E’ il suo primo incarico come anestesista al CTO, ospedale storico romano per i
traumatizzati, pazienti fortemente anemizzati, a permetterle le prime osservazioni cliniche
su questo campo allora inedito e guardato con sospetto da molti specialisti suoi colleghi.
Di Benedetto inizia a “lavorare con professionisti già sensibilizzati sul tema, con la
professoressa Laura Bertini, erano pionieri” racconta e ricorda che “la prima macchina di
recupero del sangue fu donata al CTO dai Testimoni di Geova. Già pensavamo allora che
tutte le tecniche di risparmio del sangue avessero dei benefici perché lo vedevamo sui
pazienti”.
L’esperta spiega perché la letteratura nel tempo ha confortato le osservazioni cliniche: “Il
sangue che noi immaginiamo come elemento quasi amorfo è un tessuto, anche se
compatibile con il gruppo immunologico, e quando somministriamo al paziente un tessuto
che non è il suo questo causa nell’organismo ricevente una reazione di
immunodepressione che affligge l’evoluzione post operatoria. Numerosi lavori sui pazienti
oncologici politrasfusi- aggiunge Di Benedetto- hanno mostrato una recrudescenze della
malattia neoplastica e metastasi”.
Dunque “non demonizzare le trasfusioni”, ma perseguire un atteggiamento di
“appropriatezza” che possiamo inserire nella ormai consolidata concezione della medicina
personalizzata. Una scelta che i paesi anglosassoni con il “patient blood management”
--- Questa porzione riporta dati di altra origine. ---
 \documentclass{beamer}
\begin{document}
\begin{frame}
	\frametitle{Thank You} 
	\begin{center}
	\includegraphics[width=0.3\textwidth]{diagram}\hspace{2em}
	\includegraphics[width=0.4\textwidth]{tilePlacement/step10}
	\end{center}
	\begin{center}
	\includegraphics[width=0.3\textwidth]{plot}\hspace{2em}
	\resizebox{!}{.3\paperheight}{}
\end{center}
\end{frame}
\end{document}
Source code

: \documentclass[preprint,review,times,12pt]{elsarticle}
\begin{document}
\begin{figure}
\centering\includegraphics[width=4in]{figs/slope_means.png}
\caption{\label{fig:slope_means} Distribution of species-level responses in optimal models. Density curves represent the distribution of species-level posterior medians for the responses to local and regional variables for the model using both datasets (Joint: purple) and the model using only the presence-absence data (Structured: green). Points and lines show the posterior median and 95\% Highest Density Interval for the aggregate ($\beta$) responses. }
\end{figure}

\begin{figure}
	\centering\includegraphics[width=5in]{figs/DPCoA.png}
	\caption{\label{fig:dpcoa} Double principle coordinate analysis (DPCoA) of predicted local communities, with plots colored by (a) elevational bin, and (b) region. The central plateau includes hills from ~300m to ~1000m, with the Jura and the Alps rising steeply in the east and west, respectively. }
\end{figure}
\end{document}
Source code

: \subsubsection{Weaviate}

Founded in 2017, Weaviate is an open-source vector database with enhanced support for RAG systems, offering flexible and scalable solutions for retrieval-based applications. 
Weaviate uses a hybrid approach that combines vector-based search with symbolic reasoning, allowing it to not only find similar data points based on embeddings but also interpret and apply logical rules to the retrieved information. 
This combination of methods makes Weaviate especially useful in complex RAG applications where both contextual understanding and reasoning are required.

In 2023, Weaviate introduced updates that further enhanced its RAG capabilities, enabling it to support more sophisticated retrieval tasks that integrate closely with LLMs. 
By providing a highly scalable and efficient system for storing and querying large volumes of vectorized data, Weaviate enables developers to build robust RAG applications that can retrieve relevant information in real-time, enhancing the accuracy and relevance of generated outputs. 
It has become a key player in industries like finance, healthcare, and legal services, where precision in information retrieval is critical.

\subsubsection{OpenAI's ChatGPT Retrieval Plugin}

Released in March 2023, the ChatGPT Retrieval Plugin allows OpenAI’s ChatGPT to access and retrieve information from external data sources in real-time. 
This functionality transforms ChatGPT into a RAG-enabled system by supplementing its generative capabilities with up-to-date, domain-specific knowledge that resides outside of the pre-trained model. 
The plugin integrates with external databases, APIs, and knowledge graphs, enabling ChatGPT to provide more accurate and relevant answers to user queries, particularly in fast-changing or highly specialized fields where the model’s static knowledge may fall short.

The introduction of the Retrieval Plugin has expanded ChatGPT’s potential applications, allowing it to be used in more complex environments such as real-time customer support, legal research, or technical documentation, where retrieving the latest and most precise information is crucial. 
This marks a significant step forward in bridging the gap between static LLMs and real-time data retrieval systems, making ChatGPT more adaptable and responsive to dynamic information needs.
hanno adottato già da diversi anni, assumendo sulle trasfusioni “un atteggiamento
restrittivo”. “L’anemia, dopo il mal di testa e il mal di schiena- sottolinea la professoressa- è
la malattia che più affligge gli esseri umani, la sua gestione è quindi fondamentale anche
implementando l’emoglobina con farmaci o con tecniche di recupero del sangue” durante
l’intervento.
La nota anestesista non si esime dal ricordare che sul sangue c’è anche un tema di
economia: “Certamente si risparmia non facendo trasfusioni in modo liberale, dietro ogni
sacca di sangue- spiega- c’è un mondo e il costo unitario è di circa 2-300 euro”.
Trent’anni fa “l’atteggiamento verso chi rifiutava il sangue, poiché la richiesta veniva da
un gruppo religioso, era di pregiudizio annunciato” ricorda Di Benedetto parlando anche
della “medicina difensiva” e ricordando che i medici comunque non avevano “ancora a
supporto la letteratura scientifica che adesso è evidente”, puntualizza, ma “noi dobbiamo
dire grazie e voler bene ai Testimoni di Geova perché senza il loro input e senza che si
sottoponessero volontariamente a interventi con forte anemizzazione senza aver avuto
problematiche importanti non avremmo potuto vedere trigger trasfusionali (indici di
appropriatezza) molto più bassi di quello che pensavamo”, conclude.